Last, Mr. Collins has filed multiple motions attempting to expedite this case. ECF 23, 25, 30, 31. Such motions are unnecessary. It appears as though Mr. Collins believes that his filings should receive immediate attention, superior to all other matters before the court. Certainly, this case is important, but all cases filed in this court are important. It takes time to accurately review and justly rule on each filing. Doing that is delayed by unnecessary motions like the four motions Mr. Collins has filed in this case. Because they are unnecessary, the motions will be denied.

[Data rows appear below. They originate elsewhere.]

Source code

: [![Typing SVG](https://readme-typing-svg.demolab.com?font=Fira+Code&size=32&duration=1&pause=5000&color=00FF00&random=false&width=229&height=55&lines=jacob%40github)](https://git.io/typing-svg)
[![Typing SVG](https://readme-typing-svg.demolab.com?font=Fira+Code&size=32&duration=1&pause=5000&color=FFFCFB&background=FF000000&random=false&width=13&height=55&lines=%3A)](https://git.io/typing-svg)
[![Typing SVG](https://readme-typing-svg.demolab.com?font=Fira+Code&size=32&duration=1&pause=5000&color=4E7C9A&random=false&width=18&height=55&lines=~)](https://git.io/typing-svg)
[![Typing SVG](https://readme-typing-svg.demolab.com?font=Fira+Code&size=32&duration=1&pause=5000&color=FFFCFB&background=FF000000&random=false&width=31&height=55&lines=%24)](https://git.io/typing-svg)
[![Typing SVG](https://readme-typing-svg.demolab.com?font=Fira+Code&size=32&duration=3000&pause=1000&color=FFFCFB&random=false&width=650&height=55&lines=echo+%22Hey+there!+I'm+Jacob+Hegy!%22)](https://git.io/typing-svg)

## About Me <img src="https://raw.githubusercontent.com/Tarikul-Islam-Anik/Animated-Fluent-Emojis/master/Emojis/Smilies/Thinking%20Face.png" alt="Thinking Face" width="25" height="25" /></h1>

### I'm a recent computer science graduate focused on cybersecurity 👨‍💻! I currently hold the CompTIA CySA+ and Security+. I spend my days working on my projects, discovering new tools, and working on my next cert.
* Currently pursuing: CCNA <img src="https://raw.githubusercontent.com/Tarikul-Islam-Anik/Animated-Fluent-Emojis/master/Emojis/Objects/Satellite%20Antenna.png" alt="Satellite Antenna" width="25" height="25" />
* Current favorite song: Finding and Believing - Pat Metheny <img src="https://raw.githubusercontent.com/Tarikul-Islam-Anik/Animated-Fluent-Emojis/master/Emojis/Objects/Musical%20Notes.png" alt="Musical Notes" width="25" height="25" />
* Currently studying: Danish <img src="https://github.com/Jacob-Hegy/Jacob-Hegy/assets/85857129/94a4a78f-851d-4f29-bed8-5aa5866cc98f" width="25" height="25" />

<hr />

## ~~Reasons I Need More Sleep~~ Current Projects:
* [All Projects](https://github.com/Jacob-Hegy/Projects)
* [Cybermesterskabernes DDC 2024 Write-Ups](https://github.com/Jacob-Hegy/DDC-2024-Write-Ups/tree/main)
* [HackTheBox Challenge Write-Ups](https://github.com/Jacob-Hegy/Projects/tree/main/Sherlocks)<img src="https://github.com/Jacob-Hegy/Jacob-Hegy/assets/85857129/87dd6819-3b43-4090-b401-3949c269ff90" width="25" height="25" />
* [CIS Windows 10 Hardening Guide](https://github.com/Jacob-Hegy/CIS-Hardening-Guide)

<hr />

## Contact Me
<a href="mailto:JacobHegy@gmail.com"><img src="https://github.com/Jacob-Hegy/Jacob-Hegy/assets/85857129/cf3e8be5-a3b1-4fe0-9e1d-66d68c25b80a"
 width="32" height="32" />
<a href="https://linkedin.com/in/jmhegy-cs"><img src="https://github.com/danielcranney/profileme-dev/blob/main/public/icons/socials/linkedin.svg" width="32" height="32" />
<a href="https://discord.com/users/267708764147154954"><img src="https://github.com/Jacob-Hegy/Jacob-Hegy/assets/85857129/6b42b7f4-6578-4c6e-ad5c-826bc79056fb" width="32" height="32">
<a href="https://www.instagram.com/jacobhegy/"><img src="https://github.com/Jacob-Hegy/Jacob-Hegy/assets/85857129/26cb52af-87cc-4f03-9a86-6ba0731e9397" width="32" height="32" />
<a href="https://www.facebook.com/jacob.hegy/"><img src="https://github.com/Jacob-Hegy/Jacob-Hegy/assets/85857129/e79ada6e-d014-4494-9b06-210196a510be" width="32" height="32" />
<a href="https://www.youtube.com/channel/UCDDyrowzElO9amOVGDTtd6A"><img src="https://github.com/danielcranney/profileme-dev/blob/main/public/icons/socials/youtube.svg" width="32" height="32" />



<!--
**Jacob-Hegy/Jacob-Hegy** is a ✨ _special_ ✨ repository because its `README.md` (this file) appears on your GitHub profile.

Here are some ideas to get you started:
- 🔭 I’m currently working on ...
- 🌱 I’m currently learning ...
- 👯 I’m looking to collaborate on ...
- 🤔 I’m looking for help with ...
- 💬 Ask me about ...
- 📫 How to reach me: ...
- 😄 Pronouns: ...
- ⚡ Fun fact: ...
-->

For these reasons, the court:
(1) GRANTS Keith B. Collins leave to proceed against Sherri Fritter, Reinaldo Matias, Dr. Rippetoe, Mrs. Haimer, and Mr. Hufford in their individual capacities for compensatory, punitive, and nominal damages for intentionally failing to promptly respond to his serious need for mental health treatment from December 22, 2017 through January 19, 2019, which led to his attempted suicide on January 18, 2018, in violation of the Eighth Amendment;
(2) DISMISSES Wexford of Pittsburgh, Wexford of Indiana, and Superintendent Ron Neal;
(3) DISMISSES all other claims;
(4) DIRECTS the clerk and the United States Marshals Service to issue and serve process on Sherri Fritter, Reinaldo Matias, Dr. Rippetoe, Mrs. Haimer, and Mr. Hufford at the Indiana Department of Correction with a copy of this order and the complaint (ECF 1) as required by 28 U.S.C. § 1915(d);
(5) ORDERS, pursuant to 42 U.S.C. § 1997e(g)(2), Sherri Fritter, Reinaldo Matias, Dr. Rippetoe, Mrs. Haimer, and Mr. Hufford to respond, as provided for in the Federal Rules of Civil Procedure and N.D. Ind. L.R. 10-1(b), only to the claims for which Keith B. Collins, has been granted leave to proceed in this screening order;
(6) DENIES AS UNNECESSARY the motion for screening and service (ECF 23);
(7) DENIES AS UNNECESSARY the motion for screening and service (ECF 25);
(8) DENIES AS UNNECESSARY the motion to compel (ECF 30); and
(9) DENIES AS UNNECESSARY the motion to be more informed (ECF 31).